Jerry Newcombe of Truth In Action Ministries is upset that ex-gay leader John Paulk has renounced the movement and announced that his marriage to his wife is ending. While Newcombe didn’t explicitly name Paulk, the former poster boy of the ex-gay movement made news recently for recanting his past activism.
Newcombe said that Paulk is like an “ex-ex-smoker” who “for whatever reason, they lit up again, and they no longer try to fight these urges,” adding that the rejection of the ex-gay movement is nothing short of “blasphemy.”
Well, it’s happened again.
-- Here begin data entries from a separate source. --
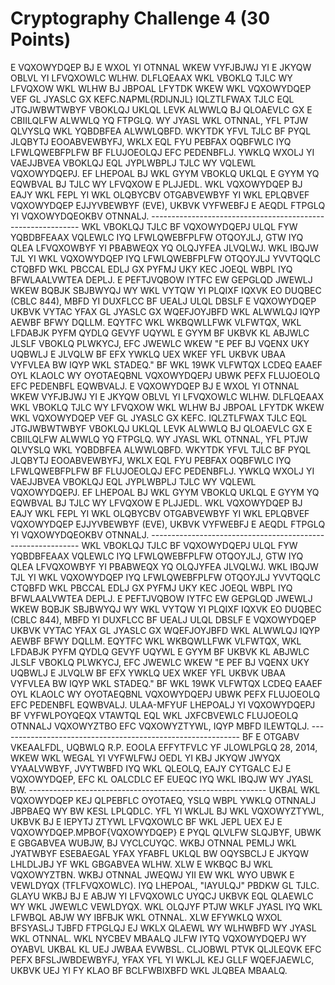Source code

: # Cryptography Challenge 4 (30 Points)

E VQXOWYDQEP BJ E WXOL YI OTNNAL WKEW VYFJBJWJ YI E JKYQW OBLVL YI LFVQXOWLC WLHW. DLFLQEAAX WKL VBOKLQ TJLC WY LFVQXOW WKL WLHW BJ JBPOAL LFYTDK WKEW WKL VQXOWYDQEP VEF GL JYASLC GX KEFC.NAPML{RDIJNJL} IQLZTLFWAX TJLC EQL JTGJWBWTWBYF VBOKLQJ UKLQL LEVK ALWWLQ BJ QLOAEVLC GX E CBIILQLFW ALWWLQ YQ FTPGLQ. WY JYASL WKL OTNNAL, YFL PTJW QLVYSLQ WKL YQBDBFEA ALWWLQBFD. WKYTDK YFVL TJLC BF PYQL JLQBYTJ EOOABVEWBYFJ, WKLX EQL FYU PEBFAX OQBFWLC IYQ LFWLQWEBFPLFW BF FLUJOEOLQJ EFC PEDENBFLJ. YWKLQ WXOLJ YI VAEJJBVEA VBOKLQJ EQL JYPLWBPLJ TJLC WY VQLEWL VQXOWYDQEPJ. EF LHEPOAL BJ WKL GYYM VBOKLQ UKLQL E GYYM YQ EQWBVAL BJ TJLC WY LFVQXOW E PLJJEDL. WKL VQXOWYDQEP BJ EAJY WKL FEPL YI WKL OLQBYCBV OTGABVEWBYF YI WKL EPLQBVEF VQXOWYDQEP EJJYVBEWBYF (EVE), UKBVK VYFWEBFJ E AEQDL FTPGLQ YI VQXOWYDQEOKBV OTNNALJ. ------------------------------------------------------------ WKL VBOKLQJ TJLC BF VQXOWYDQEPJ ULQL FYW YQBDBFEAAX VQLEWLC IYQ LFWLQWEBFPLFW OTQOYJLJ, GTW IYQ QLEA LFVQXOWBYF YI PBABWEQX YQ OLQJYFEA JLVQLWJ. WKL IBQJW TJL YI WKL VQXOWYDQEP IYQ LFWLQWEBFPLFW OTQOYJLJ YVVTQQLC CTQBFD WKL PBCCAL EDLJ GX PYFMJ UKY KEC JOEQL WBPL IYQ BFWLAALVWTEA DEPLJ. E PEFTJVQBOW IYTFC EW GEPGLQD JWEWLJ WKEW BQBJK SBJBWYQJ WY WKL VYTQW YI PLQIXF IQXVK EO DUQBEC (CBLC 844), MBFD YI DUXFLCC BF UEALJ ULQL DBSLF E VQXOWYDQEP UKBVK VYTAC YFAX GL JYASLC GX WQEFJOYJBFD WKL ALWWLQJ IQYP AEWBF BFWY DQLLM. EQYTFC WKL WKBQWLLFWK VLFWTQX, WKL LFDABJK PYFM QYDLQ GEVYF UQYWL E GYYM BF UKBVK KL ABJWLC JLSLF VBOKLQ PLWKYCJ, EFC JWEWLC WKEW "E PEF BJ VQENX UKY UQBWLJ E JLVQLW BF EFX YWKLQ UEX WKEF YFL UKBVK UBAA VYFVLEA BW IQYP WKL STADEQ." BF WKL 19WK VLFWTQX LCDEQ EAAEF OYL KLAOLC WY OYOTAEQBNL VQXOWYDQEPJ UBWK PEFX FLUJOEOLQ EFC PEDENBFL EQWBVALJ. E VQXOWYDQEP BJ E WXOL YI OTNNAL WKEW VYFJBJWJ YI E JKYQW OBLVL YI LFVQXOWLC WLHW. DLFLQEAAX WKL VBOKLQ TJLC WY LFVQXOW WKL WLHW BJ JBPOAL LFYTDK WKEW WKL VQXOWYDQEP VEF GL JYASLC GX KEFC. IQLZTLFWAX TJLC EQL JTGJWBWTWBYF VBOKLQJ UKLQL LEVK ALWWLQ BJ QLOAEVLC GX E CBIILQLFW ALWWLQ YQ FTPGLQ. WY JYASL WKL OTNNAL, YFL PTJW QLVYSLQ WKL YQBDBFEA ALWWLQBFD. WKYTDK YFVL TJLC BF PYQL JLQBYTJ EOOABVEWBYFJ, WKLX EQL FYU PEBFAX OQBFWLC IYQ LFWLQWEBFPLFW BF FLUJOEOLQJ EFC PEDENBFLJ. YWKLQ WXOLJ YI VAEJJBVEA VBOKLQJ EQL JYPLWBPLJ TJLC WY VQLEWL VQXOWYDQEPJ. EF LHEPOAL BJ WKL GYYM VBOKLQ UKLQL E GYYM YQ EQWBVAL BJ TJLC WY LFVQXOW E PLJJEDL. WKL VQXOWYDQEP BJ EAJY WKL FEPL YI WKL OLQBYCBV OTGABVEWBYF YI WKL EPLQBVEF VQXOWYDQEP EJJYVBEWBYF (EVE), UKBVK VYFWEBFJ E AEQDL FTPGLQ YI VQXOWYDQEOKBV OTNNALJ. ------------------------------------------------------------ WKL VBOKLQJ TJLC BF VQXOWYDQEPJ ULQL FYW YQBDBFEAAX VQLEWLC IYQ LFWLQWEBFPLFW OTQOYJLJ, GTW IYQ QLEA LFVQXOWBYF YI PBABWEQX YQ OLQJYFEA JLVQLWJ. WKL IBQJW TJL YI WKL VQXOWYDQEP IYQ LFWLQWEBFPLFW OTQOYJLJ YVVTQQLC CTQBFD WKL PBCCAL EDLJ GX PYFMJ UKY KEC JOEQL WBPL IYQ BFWLAALVWTEA DEPLJ. E PEFTJVQBOW IYTFC EW GEPGLQD JWEWLJ WKEW BQBJK SBJBWYQJ WY WKL VYTQW YI PLQIXF IQXVK EO DUQBEC (CBLC 844), MBFD YI DUXFLCC BF UEALJ ULQL DBSLF E VQXOWYDQEP UKBVK VYTAC YFAX GL JYASLC GX WQEFJOYJBFD WKL ALWWLQJ IQYP AEWBF BFWY DQLLM. EQYTFC WKL WKBQWLLFWK VLFWTQX, WKL LFDABJK PYFM QYDLQ GEVYF UQYWL E GYYM BF UKBVK KL ABJWLC JLSLF VBOKLQ PLWKYCJ, EFC JWEWLC WKEW "E PEF BJ VQENX UKY UQBWLJ E JLVQLW BF EFX YWKLQ UEX WKEF YFL UKBVK UBAA VYFVLEA BW IQYP WKL STADEQ." BF WKL 19WK VLFWTQX LCDEQ EAAEF OYL KLAOLC WY OYOTAEQBNL VQXOWYDQEPJ UBWK PEFX FLUJOEOLQ EFC PEDENBFL EQWBVALJ. ULAA-MFYUF LHEPOALJ YI VQXOWYDQEPJ BF VYFWLPOYQEQX VTAWTQL EQL WKL JXFCBVEWLC FLUJOEOLQ OTNNALJ VQXOWYZTBO EFC VQXOWYZTYWL, IQYP MBFD ILEWTQLJ. ------------------------------------------------------------ BF E OTGABV VKEAALFDL, UQBWLQ R.P. EOOLA EFFYTFVLC YF JLOWLPGLQ 28, 2014, WKEW WKL WEGAL YI VYFWLFWJ OEDL YI KBJ JKYQW JWYQX VYAALVWBYF, JVYTWBFD IYQ WKL QLEOLQ, EAJY CYTGALC EJ E VQXOWYDQEP, EFC KL OALCDLC EF EUEQC IYQ WKL IBQJW WY JYASL BW. ----------------------------------------------------------- UKBAL WKL VQXOWYDQEP KEJ QLPEBFLC OYOTAEQ, YSLQ WBPL YWKLQ OTNNALJ JBPBAEQ WY BW KESL LPLQDLC. YFL YI WKLJL BJ WKL VQXOWYZTYWL, UKBVK BJ E IEPYTJ ZTYWL LFVQXOWLC BF WKL JEPL UEX EJ E VQXOWYDQEP.MPBOF{VQXOWYDQEP} E PYQL QLVLFW SLQJBYF, UBWK E GBGABVEA WUBJW, BJ VYCLCUYQC. WKBJ OTNNAL PEMLJ WKL JYATWBYF ESEBAEGAL YFAX YFABFL UKLQL BW OQYSBCLJ E JKYQW LHLDLJBJ YF WKL GBGABVEA WLHW. XLW E WKBQC BJ WKL VQXOWYZTBN. WKBJ OTNNAL JWEQWJ YII EW WKL WYO UBWK E VEWLDYQX (TFLFVQXOWLC). IYQ LHEPOAL, "IAYULQJ" PBDKW GL TJLC. GLAYU WKBJ BJ E ABJW YI LFVQXOWLC UYQCJ UKBVK EQL QLAEWLC WY WKL JWEWLC VEWLDYQX. WKL OLQJYF PTJW WKLF JYASL IYQ WKL LFWBQL ABJW WY IBFBJK WKL OTNNAL. XLW EFYWKLQ WXOL BFSYASLJ TJBFD FTPGLQJ EJ WKLX QLAEWL WY WLHWBFD WY JYASL WKL OTNNAL. WKL NYCBEV MBAALQ JLFW IYTQ VQXOWYDQEPJ WY OYABVL UKBAL KL UEJ JWBAA EVWBSL. CLJOBWL PTVK QLJLEQVK EFC PEFX BFSLJWBDEWBYFJ, YFAX YFL YI WKLJL KEJ GLLF WQEFJAEWLC, UKBVK UEJ YI FY KLAO BF BCLFWBIXBFD WKL JLQBEA MBAALQ.
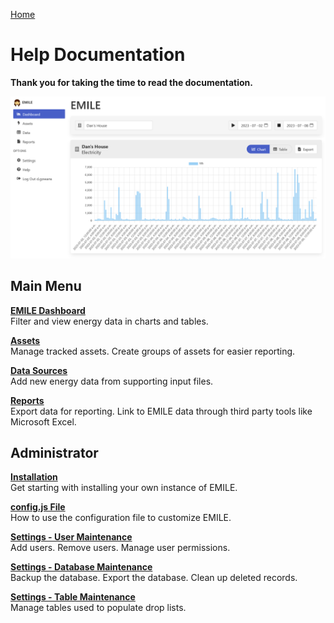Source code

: [Home](https://cityssm.github.io/EMILE/)

# Help Documentation

**Thank you for taking the time to read the documentation.**

![EMILE Dashboard](images/dashboard.png)

## Main Menu

[**EMILE Dashboard**](dashboard.md)<br />
Filter and view energy data in charts and tables.

[**Assets**](assets.md)<br />
Manage tracked assets. Create groups of assets for easier reporting.

[**Data Sources**](dataSources.md)<br />
Add new energy data from supporting input files.

[**Reports**](reports.md)<br />
Export data for reporting. Link to EMILE data through third party tools like Microsoft Excel.

## Administrator

[**Installation**](admin-installation.md)<br />
Get starting with installing your own instance of EMILE.

[**config.js File**](admin-configJS.md)<br />
How to use the configuration file to customize EMILE.

[**Settings - User Maintenance**](settings-users.md)<br />
Add users. Remove users. Manage user permissions.

[**Settings - Database Maintenance**](settings-database.md)<br />
Backup the database. Export the database. Clean up deleted records.

[**Settings - Table Maintenance**](settings-tables.md)<br />
Manage tables used to populate drop lists.
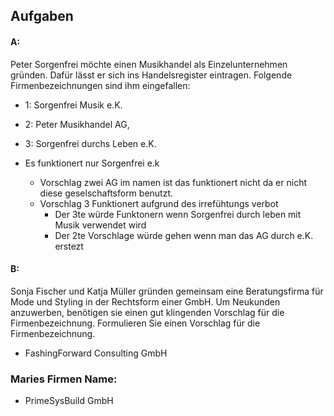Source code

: ## Aufgaben

  #### A:
   Peter Sorgenfrei möchte einen Musikhandel als Einzelunternehmen gründen. 
   Dafür lässt er sich ins Handelsregister eintragen. Folgende Firmenbezeichnungen sind ihm eingefallen:	
   - 1: Sorgenfrei Musik e.K. 
   - 2: Peter Musikhandel AG, 
   - 3: Sorgenfrei durchs Leben e.K.

 - Es funktionert nur Sorgenfrei e.k 
    - Vorschlag zwei AG im namen ist das funktionert nicht da er nicht diese geselschaftsform benutzt.
    - Vorschlag 3 Funktionert aufgrund des irrefühtungs verbot
       -  Der 3te würde Funktonern wenn Sorgenfrei durch leben mit Musik verwendet wird
       - Der 2te Vorschlage würde gehen wenn man das AG durch e.K. erstezt
  
  #### B:
   Sonja Fischer und Katja Müller gründen gemeinsam eine Beratungsfirma für Mode und Styling in der Rechtsform einer GmbH.
   Um Neukunden anzuwerben, benötigen sie einen gut klingenden Vorschlag für die Firmenbezeichnung.
   Formulieren Sie einen Vorschlag für die Firmenbezeichnung.
   - FashingForward Consulting GmbH

   ### Maries Firmen Name:
   - PrimeSysBuild GmbH
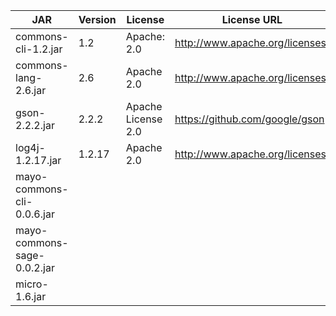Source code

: 
| JAR | Version | License | License URL | URL | Notes |
| --- | --- | --- | --- | --- | --- |
| commons-cli-1.2.jar | 1.2 | Apache: 2.0 | http://www.apache.org/licenses/ | http://commons.apache.org/proper/commons-cli/index.html |  |
| commons-lang-2.6.jar | 2.6 | Apache 2.0 | http://www.apache.org/licenses/ | http://commons.apache.org/proper/commons-lang/index.html |  |
| gson-2.2.2.jar | 2.2.2 | Apache License 2.0 | https://github.com/google/gson |  |  |
| log4j-1.2.17.jar | 1.2.17 | Apache 2.0 | http://www.apache.org/licenses/ | http://logging.apache.org/log4j/1.2/ |  |
| mayo-commons-cli-0.0.6.jar |  |  |  |  |  |
| mayo-commons-sage-0.0.2.jar |  |  |  |  |  |
| micro-1.6.jar |  |  |  |  |  |  |  |
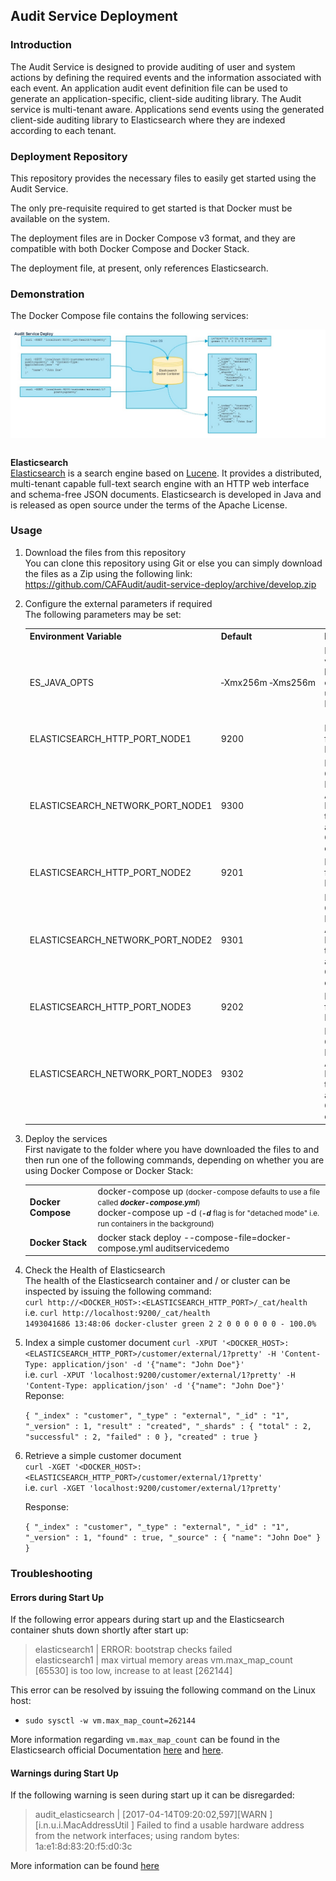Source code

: ## Audit Service Deployment

### Introduction

The Audit Service is designed to provide auditing of user and system actions by defining the required events and the information associated with each event. An application audit event definition file can be used to generate an application-specific, client-side auditing library. The Audit service is multi-tenant aware. Applications send events using the generated client-side auditing library to Elasticsearch where they are indexed according to each tenant.

### Deployment Repository

This repository provides the necessary files to easily get started using the Audit Service.

The only pre-requisite required to get started is that Docker must be available on the system.

The deployment files are in Docker Compose v3 format, and they are compatible with both Docker Compose and Docker Stack.

The deployment file, at present, only references Elasticsearch.

### Demonstration

The Docker Compose file contains the following services:


<table><img src=./images/audit_service_deploy.jpg /></table>

**Elasticsearch**  
[Elasticsearch](https://www.elastic.co/products/elasticsearch) is a search engine based on [Lucene](https://lucene.apache.org/core/). It provides a distributed, multi-tenant capable full-text search engine with an HTTP web interface and schema-free JSON documents. Elasticsearch is developed in Java and is released as open source under the terms of the Apache License.

### Usage

1. Download the files from this repository  
You can clone this repository using Git or else you can simply download the files as a Zip using the following link:  
https://github.com/CAFAudit/audit-service-deploy/archive/develop.zip

2. Configure the external parameters if required  
The following parameters may be set:

    <table>
      <tr>
        <th>Environment Variable</th>
        <th>Default</th>
        <th>Description</th>
      </tr>
      <tr>
        <td>ES_JAVA_OPTS</td>
        <td>&#8209Xmx256m&nbsp;&#8209Xms256m</td>
        <td>Environment variable to set heap size <br />e.g. to use 1GB use ES_JAVA_OPTS="-Xms1g -Xmx1g"</td>
      </tr>
      <tr>
        <td>ELASTICSEARCH_HTTP_PORT_NODE1</td>
        <td>9200</td>
        <td>HTTP Port used for RESTful API on Node1</td>
      </tr>
      <tr>
        <td>ELASTICSEARCH_NETWORK_PORT_NODE1</td>
        <td>9300</td>
        <td>Network Communication Port used for Java API, the Elasticsearch transport protocol and Cluster Communications on Node1</td>
      </tr>
      <tr>
        <td>ELASTICSEARCH_HTTP_PORT_NODE2</td>
        <td>9201</td>
        <td>HTTP Port used for RESTful API on Node2</td>
      </tr>
      <tr>
        <td>ELASTICSEARCH_NETWORK_PORT_NODE2</td>
        <td>9301</td>
        <td>Network Communication Port used for Java API, the Elasticsearch transport protocol and Cluster Communications on Node2</td>
      </tr>
      <tr>
        <td>ELASTICSEARCH_HTTP_PORT_NODE3</td>
        <td>9202</td>
        <td>HTTP Port used for RESTful API on Node3</td>
      </tr>
      <tr>
        <td>ELASTICSEARCH_NETWORK_PORT_NODE3</td>
        <td>9302</td>
        <td>Network Communication Port used for Java API, the Elasticsearch transport protocol and Cluster Communications on Node3</td>
      </tr>
    </table>

4. Deploy the services  
First navigate to the folder where you have downloaded the files to and then run one of the following commands, depending on whether you are using Docker Compose or Docker Stack:

    <table>
      <tr>
        <td><b>Docker Compose</b></td>
        <td>
            docker-compose up  <small>(docker-compose defaults to use a file called <i><b>docker-compose.yml</b></i>)</small><br />
            docker-compose up -d <small>(<i><b>-d</b></i> flag is for "detached mode" i.e. run containers in the background)</small>
        </td>
      </tr>
      <tr>
        <td><b>Docker Stack</b></td>
        <td>docker stack deploy --compose-file=docker-compose.yml auditservicedemo</td>
      </tr>
    </table>

5. Check the Health of Elasticsearch  
The health of the Elasticsearch container and / or cluster can be inspected by issuing the following command:    
    `curl http://<DOCKER_HOST>:<ELASTICSEARCH_HTTP_PORT>/_cat/health`  
    i.e. `curl http://localhost:9200/_cat/health`  
    `1493041686 13:48:06 docker-cluster green 2 2 0 0 0 0 0 0 - 100.0%`

6. Index a simple customer document 
    `curl -XPUT '<DOCKER_HOST>:<ELASTICSEARCH_HTTP_PORT>/customer/external/1?pretty' -H 'Content-Type: application/json' -d '{"name": "John Doe"}'`  
    i.e. `curl -XPUT 'localhost:9200/customer/external/1?pretty' -H 'Content-Type: application/json' -d '{"name": "John Doe"}'`    
    Reponse:
    
    `{
         "_index" : "customer",
         "_type" : "external",
         "_id" : "1",
         "_version" : 1,
         "result" : "created",
         "_shards" : {
             "total" : 2,
             "successful" : 2,
             "failed" : 0
         },
         "created" : true
    }`

7. Retrieve a simple customer document  
    `curl -XGET '<DOCKER_HOST>:<ELASTICSEARCH_HTTP_PORT>/customer/external/1?pretty'`  
    i.e. `curl -XGET 'localhost:9200/customer/external/1?pretty'`  
  
    Response:  
  
    `{
      "_index" : "customer",
      "_type" : "external",
      "_id" : "1",
      "_version" : 1,
      "found" : true,
      "_source" : { "name": "John Doe" }
    }`

### Troubleshooting

#### Errors during Start Up

If the following error appears during start up and the Elasticsearch container shuts down shortly after start up:
> elasticsearch1  | ERROR: bootstrap checks failed  
> elasticsearch1  | max virtual memory areas vm.max_map_count [65530] is too low, increase to at least [262144]

This error can be resolved by issuing the following command on the Linux host:  
* `sudo sysctl -w vm.max_map_count=262144`

More information regarding `vm.max_map_count` can be found in the Elasticsearch official Documentation [here](https://www.elastic.co/guide/en/elasticsearch/reference/current/docker.html#docker-cli-run-prod-mode) and [here](https://www.elastic.co/guide/en/elasticsearch/reference/current/vm-max-map-count.html).

#### Warnings during Start Up

If the following warning is seen during start up it can be disregarded:
> audit_elasticsearch | [2017-04-14T09:20:02,597][WARN ][i.n.u.i.MacAddressUtil   ] Failed to find a usable hardware address from the network interfaces; using random bytes: 1a:e1:8d:83:20:f5:d0:3c

More information can be found [here](https://discuss.elastic.co/t/es-5-2-0-in-kvm-netty-warning-failed-to-find-a-usable-hardware-address-from-the-network-interfaces/73717/3)
 
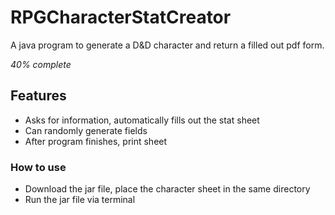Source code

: # RPGCharacterStatCreator
A java program to generate a D&amp;D character and return a filled out pdf form.

_40% complete_

## Features

- Asks for information, automatically fills out the stat sheet
- Can randomly generate fields
- After program finishes, print sheet

### How to use

- Download the jar file, place the character sheet in the same directory
- Run the jar file via terminal
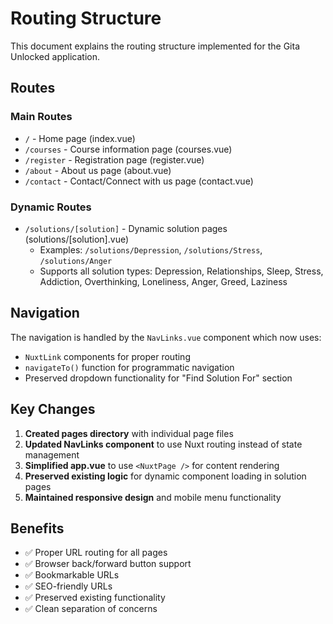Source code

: # Routing Structure

This document explains the routing structure implemented for the Gita Unlocked application.

## Routes

### Main Routes
- `/` - Home page (index.vue)
- `/courses` - Course information page (courses.vue)
- `/register` - Registration page (register.vue)
- `/about` - About us page (about.vue)
- `/contact` - Contact/Connect with us page (contact.vue)

### Dynamic Routes
- `/solutions/[solution]` - Dynamic solution pages (solutions/[solution].vue)
  - Examples: `/solutions/Depression`, `/solutions/Stress`, `/solutions/Anger`
  - Supports all solution types: Depression, Relationships, Sleep, Stress, Addiction, Overthinking, Loneliness, Anger, Greed, Laziness

## Navigation

The navigation is handled by the `NavLinks.vue` component which now uses:
- `NuxtLink` components for proper routing
- `navigateTo()` function for programmatic navigation
- Preserved dropdown functionality for "Find Solution For" section

## Key Changes

1. **Created pages directory** with individual page files
2. **Updated NavLinks component** to use Nuxt routing instead of state management
3. **Simplified app.vue** to use `<NuxtPage />` for content rendering
4. **Preserved existing logic** for dynamic component loading in solution pages
5. **Maintained responsive design** and mobile menu functionality

## Benefits

- ✅ Proper URL routing for all pages
- ✅ Browser back/forward button support
- ✅ Bookmarkable URLs
- ✅ SEO-friendly URLs
- ✅ Preserved existing functionality
- ✅ Clean separation of concerns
Another prominent person in ministry has apparently fallen away from the faith, and he renounces what he once was a part of.
This isn’t a story like the supposed apostasy of Joel Osteen. That was a false story foisted on the world through computer hacking. What a strange time we live in, where such hackers could invade the Associated Press’ website and plant a false story about the president getting injured—causing the stock market to temporarily drop, until the truth came out.
The moral of the story is: Don’t believe everything you read or hear in the news, until firmly established by two or three witnesses, to use the biblical standard.
But this story about a prominent man in ministry falling away is verified from multiple sources. His particular sin happened to be homosexuality, to which he has now returned.
As Christians, how are we to understand it when people seem to get converted but fall away, presumably for good? Like they say, the Bible will keep us from sin or vice versa.
Perhaps this man will eventually get back right with the Lord. Perhaps not. When people say, “Once saved, always saved,” I prefer to add two qualifiers: “Once truly saved, always truly saved.” Obviously, temporary setbacks are on a different level than permanent ones.
What’s interesting about this fallen away man who is currently in the news is that he claims he never was changed. Fair enough, because only he and God know his own heart. But what he now says is that you can’t change—that is, no one with such a struggle can change. Excuse me?
As the wife of an ex-gay once told me in an interview, “To say that people can’t be transformed is to say that God cannot transform people, and that’s blasphemy. Nothing less.”
Granted, some sinful backgrounds may be harder to work through than others. But God can and will transform those willing to submit to His will. He wants us to be free more than we do.
I actually know some ex-ex-smokers. They gave up smoking—for a while. In some cases they became fanatical against smoking. But eventually, for whatever reason, they lit up again, and they no longer try to fight these urges. Does that mean that no one can quit for good? Of course not. Yet that’s sort of implied in some of the media stories about our fallen away friend. …
Every Christian is described by Paul as a “living sacrifice.” The problem is that sometimes we living sacrifices can crawl off the altar. We should pray for such people to crawl back. When they do, they’ll see that God waits for them with open arms, like the father of the Prodigal Son.